Refrigerator follies
Messy bed, messy head. I read that adage somewhere, and it stuck. I must say it makes great sense, although somehow I suspect it promises more than it delivers. I mean, my bed is often the neatest part of my house, and still my head is a mess.
If you want a glimpse inside my head, join me downstairs in the kitchen. Now take a deep breath and open my refrigerator.
OMG WTF!
If you're thinking something died and went to hell in there, you'd be right. What exactly expired, however, I can't exactly say. Because it could be any number of things, including one of my four half-used jars of jam or the tomato paste I used a tablespoon of six months ago and forgot all about.
In my refrigerator, my desire to be thrifty collides badly with my suspect short-term memory and my lack of follow-through. When the kids don't finish their lentil soup, the remains go into storage in the refrigerator. When there's some tomato sauce left, it goes into the refrigerator. When I buy too many interesting vegetables or herbs at the farmer's market, in they go, until I can figure out what to do with them.
Except that I never figure out what to do with them. And there it all sits. Mulching. Liquifying. Growing penicillin, until the smell becomes such that I am embarrassed to open my refrigerator in the presence of non-family members. That's when I am forced to take action. Usually.
Is this TMI? I reveal this to you because it's an allegory for my life. Or maybe it's just an excuse. I am lazy and unfocused, with a heaping dollop of low self-esteem. Throughout my life I've been told I could have real talent, really create something special, if only I paid attention and followed through. Music, art, dance teachers, editors, all have echoed this exact sentiment. By all accounts, I am a fraction of what I could be.
I rationalize this by reminding myself that nobody likes a winner.
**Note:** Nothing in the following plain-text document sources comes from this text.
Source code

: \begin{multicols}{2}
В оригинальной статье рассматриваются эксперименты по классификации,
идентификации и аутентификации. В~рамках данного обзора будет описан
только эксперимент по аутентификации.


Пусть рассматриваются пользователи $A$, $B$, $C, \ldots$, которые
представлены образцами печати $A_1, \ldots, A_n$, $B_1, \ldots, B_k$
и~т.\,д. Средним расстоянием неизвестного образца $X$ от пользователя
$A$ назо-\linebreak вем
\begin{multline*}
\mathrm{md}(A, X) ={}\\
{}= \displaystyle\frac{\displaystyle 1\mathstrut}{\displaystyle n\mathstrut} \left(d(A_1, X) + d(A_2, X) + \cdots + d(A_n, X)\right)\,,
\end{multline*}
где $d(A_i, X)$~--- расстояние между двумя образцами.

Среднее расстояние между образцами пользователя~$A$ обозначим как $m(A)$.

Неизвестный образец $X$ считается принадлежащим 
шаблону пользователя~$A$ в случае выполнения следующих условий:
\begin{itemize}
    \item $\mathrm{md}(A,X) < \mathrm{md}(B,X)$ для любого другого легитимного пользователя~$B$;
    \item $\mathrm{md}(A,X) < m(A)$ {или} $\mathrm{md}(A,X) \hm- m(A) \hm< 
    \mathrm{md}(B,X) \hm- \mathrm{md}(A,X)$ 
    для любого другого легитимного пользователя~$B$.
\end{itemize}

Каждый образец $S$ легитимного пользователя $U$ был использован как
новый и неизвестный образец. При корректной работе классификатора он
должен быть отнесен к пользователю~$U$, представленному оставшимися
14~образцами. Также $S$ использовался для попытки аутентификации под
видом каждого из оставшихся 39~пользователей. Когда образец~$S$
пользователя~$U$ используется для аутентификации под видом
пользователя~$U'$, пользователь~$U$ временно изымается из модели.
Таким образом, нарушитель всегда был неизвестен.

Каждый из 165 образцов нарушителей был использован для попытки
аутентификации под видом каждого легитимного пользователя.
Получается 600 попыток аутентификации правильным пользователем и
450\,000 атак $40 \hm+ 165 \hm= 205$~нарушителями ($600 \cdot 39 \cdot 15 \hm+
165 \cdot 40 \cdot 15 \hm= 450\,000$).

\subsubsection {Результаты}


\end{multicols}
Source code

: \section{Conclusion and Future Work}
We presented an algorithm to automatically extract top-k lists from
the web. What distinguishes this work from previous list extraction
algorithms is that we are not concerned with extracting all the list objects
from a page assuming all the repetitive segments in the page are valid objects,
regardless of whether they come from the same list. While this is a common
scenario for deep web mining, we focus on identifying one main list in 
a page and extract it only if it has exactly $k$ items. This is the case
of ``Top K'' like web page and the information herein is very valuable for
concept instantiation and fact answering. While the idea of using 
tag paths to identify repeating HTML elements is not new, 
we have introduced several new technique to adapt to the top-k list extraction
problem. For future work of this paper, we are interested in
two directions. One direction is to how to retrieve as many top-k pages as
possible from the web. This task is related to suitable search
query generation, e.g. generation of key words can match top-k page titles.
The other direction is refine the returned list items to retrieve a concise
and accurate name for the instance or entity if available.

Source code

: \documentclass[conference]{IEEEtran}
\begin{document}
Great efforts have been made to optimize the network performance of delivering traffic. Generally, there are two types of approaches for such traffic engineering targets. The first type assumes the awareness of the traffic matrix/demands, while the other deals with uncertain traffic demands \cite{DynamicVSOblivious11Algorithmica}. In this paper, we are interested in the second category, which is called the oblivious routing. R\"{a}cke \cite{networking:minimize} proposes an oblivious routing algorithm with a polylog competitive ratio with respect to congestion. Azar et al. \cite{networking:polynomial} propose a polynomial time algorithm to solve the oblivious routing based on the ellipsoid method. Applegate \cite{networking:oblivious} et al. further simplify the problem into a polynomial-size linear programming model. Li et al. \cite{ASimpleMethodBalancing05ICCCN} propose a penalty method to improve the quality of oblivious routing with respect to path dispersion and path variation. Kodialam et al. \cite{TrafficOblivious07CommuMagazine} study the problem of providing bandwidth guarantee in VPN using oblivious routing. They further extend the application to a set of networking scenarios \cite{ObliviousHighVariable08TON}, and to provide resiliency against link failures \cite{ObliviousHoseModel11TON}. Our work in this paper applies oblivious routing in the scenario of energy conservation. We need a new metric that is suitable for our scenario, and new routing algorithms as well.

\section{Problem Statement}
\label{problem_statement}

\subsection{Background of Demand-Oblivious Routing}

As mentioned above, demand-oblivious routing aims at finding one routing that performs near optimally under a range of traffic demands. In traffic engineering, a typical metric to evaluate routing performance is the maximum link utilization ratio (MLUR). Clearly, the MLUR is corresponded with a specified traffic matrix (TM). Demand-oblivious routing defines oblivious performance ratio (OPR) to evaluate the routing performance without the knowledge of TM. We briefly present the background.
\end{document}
And everybody would hate me if I were an organized, upbeat, can-do sorta gal with screen credits and clear skin. A strong marriage, a large home on a horse property, well-behaved children (or dogs) all sound keen on paper, I suppose, but it makes for boring copy. Why blog if you can keep on top of it all? Where's the thrill in that?
So if my head, like my refrigerator, contains too many half-eaten meals, dark jars of forgotten provenance, and adventurous cheeses gone green, I suppose that's a condition worth embracing. And meanwhile, I still have all that potential.
Tony keeps trying to help me reach that potential. He beat me to the punch this weekend and took it upon himself to make my refrigerator sparkle and shine. I keep trying to tell him that other old adage: You can lead a horse to water, but you can't make him drink, but he won't hear any of it. And indeed, it was the salt-cod he bought me, for another try at cod-cakes, tucked deep into the vegetable crisper and avoided for weeks, that was mucking up the place.